What to produce.
Nothing but the lines from the one containing "0.000 & 1.0000" through the last line of the records below should be written out, each exactly as it stands.

*** Opening of Data listing ***

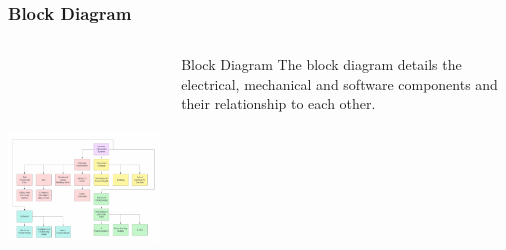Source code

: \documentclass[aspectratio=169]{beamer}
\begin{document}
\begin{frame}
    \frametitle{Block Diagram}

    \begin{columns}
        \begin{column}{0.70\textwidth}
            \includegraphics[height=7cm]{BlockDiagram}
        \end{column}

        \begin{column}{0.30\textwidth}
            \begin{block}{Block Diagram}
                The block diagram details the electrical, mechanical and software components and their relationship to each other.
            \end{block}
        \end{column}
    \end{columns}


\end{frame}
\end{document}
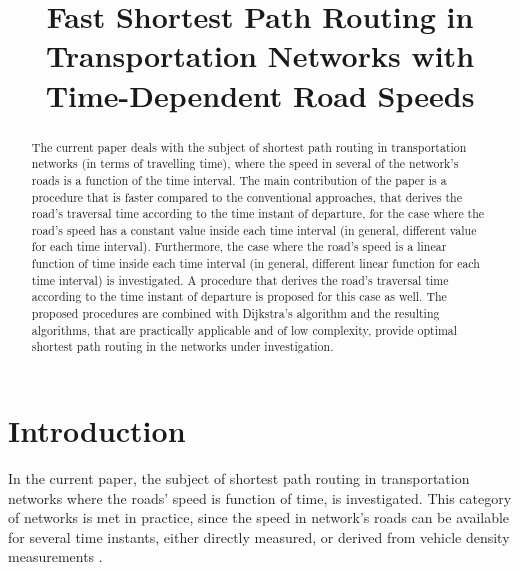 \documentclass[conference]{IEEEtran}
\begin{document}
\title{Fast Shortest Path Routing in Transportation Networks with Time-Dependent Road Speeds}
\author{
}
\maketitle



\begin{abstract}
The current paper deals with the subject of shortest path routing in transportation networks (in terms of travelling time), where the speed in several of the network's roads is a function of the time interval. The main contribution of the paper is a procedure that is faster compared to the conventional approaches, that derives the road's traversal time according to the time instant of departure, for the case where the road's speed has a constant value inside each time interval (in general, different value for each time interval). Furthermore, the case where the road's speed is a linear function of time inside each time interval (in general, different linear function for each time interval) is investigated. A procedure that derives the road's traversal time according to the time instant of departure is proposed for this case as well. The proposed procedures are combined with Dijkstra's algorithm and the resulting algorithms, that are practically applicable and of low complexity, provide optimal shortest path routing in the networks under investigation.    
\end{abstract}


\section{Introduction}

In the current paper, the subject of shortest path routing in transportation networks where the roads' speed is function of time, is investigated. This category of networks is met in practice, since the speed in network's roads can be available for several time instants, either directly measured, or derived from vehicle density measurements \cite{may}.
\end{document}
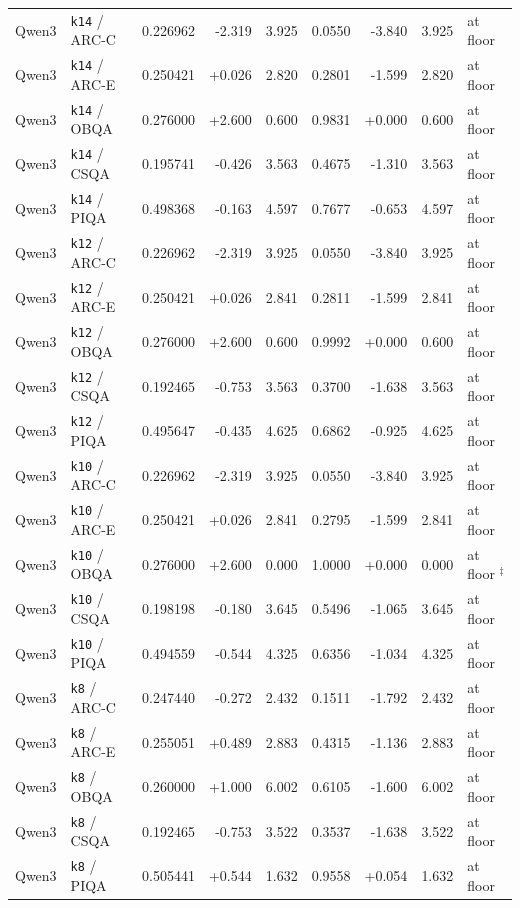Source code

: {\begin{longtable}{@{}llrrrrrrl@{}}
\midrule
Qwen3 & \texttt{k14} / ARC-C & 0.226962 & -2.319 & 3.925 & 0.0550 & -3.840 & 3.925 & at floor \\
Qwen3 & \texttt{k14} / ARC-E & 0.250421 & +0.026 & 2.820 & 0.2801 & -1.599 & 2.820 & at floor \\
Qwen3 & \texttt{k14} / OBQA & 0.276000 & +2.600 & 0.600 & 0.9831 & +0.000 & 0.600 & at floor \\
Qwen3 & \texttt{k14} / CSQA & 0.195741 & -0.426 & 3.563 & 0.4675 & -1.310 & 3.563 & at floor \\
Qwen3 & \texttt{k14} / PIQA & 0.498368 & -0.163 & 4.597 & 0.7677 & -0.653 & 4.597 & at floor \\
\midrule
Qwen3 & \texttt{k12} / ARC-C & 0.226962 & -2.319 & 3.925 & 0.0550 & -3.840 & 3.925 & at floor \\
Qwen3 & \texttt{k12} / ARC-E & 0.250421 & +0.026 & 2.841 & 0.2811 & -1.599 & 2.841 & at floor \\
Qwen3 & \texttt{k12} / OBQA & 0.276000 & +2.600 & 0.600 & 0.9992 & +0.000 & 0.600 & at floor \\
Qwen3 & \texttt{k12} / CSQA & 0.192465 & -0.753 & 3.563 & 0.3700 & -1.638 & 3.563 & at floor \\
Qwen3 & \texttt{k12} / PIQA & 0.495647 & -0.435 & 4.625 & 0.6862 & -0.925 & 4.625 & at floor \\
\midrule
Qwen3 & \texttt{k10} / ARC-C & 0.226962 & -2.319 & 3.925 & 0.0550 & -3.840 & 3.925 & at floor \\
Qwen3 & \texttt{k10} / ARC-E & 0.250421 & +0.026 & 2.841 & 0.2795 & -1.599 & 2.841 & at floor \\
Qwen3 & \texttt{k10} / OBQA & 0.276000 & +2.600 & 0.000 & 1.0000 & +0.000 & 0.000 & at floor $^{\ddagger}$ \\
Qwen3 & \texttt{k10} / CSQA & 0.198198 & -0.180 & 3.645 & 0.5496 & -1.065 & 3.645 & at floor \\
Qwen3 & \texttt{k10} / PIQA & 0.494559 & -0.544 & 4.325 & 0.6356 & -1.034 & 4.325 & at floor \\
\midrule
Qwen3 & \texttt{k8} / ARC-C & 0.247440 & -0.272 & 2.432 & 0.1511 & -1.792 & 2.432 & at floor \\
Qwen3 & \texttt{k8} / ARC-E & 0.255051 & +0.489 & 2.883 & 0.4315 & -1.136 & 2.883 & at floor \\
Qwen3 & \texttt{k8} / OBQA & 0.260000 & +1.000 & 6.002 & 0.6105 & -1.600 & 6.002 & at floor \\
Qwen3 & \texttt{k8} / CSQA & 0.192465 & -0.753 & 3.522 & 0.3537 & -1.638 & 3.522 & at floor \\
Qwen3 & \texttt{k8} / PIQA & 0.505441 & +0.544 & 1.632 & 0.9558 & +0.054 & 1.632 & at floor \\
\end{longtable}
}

*** Close of Data listing ***

Your response.
Qwen3 & \texttt{k10} / OBQA & 0.276000 & +2.600 & 0.000 & 1.0000 & +0.000 & 0.000 & at floor $^{\ddagger}$ \\
Qwen3 & \texttt{k10} / CSQA & 0.198198 & -0.180 & 3.645 & 0.5496 & -1.065 & 3.645 & at floor \\
Qwen3 & \texttt{k10} / PIQA & 0.494559 & -0.544 & 4.325 & 0.6356 & -1.034 & 4.325 & at floor \\
\midrule
Qwen3 & \texttt{k8} / ARC-C & 0.247440 & -0.272 & 2.432 & 0.1511 & -1.792 & 2.432 & at floor \\
Qwen3 & \texttt{k8} / ARC-E & 0.255051 & +0.489 & 2.883 & 0.4315 & -1.136 & 2.883 & at floor \\
Qwen3 & \texttt{k8} / OBQA & 0.260000 & +1.000 & 6.002 & 0.6105 & -1.600 & 6.002 & at floor \\
Qwen3 & \texttt{k8} / CSQA & 0.192465 & -0.753 & 3.522 & 0.3537 & -1.638 & 3.522 & at floor \\
Qwen3 & \texttt{k8} / PIQA & 0.505441 & +0.544 & 1.632 & 0.9558 & +0.054 & 1.632 & at floor \\
\end{longtable}
}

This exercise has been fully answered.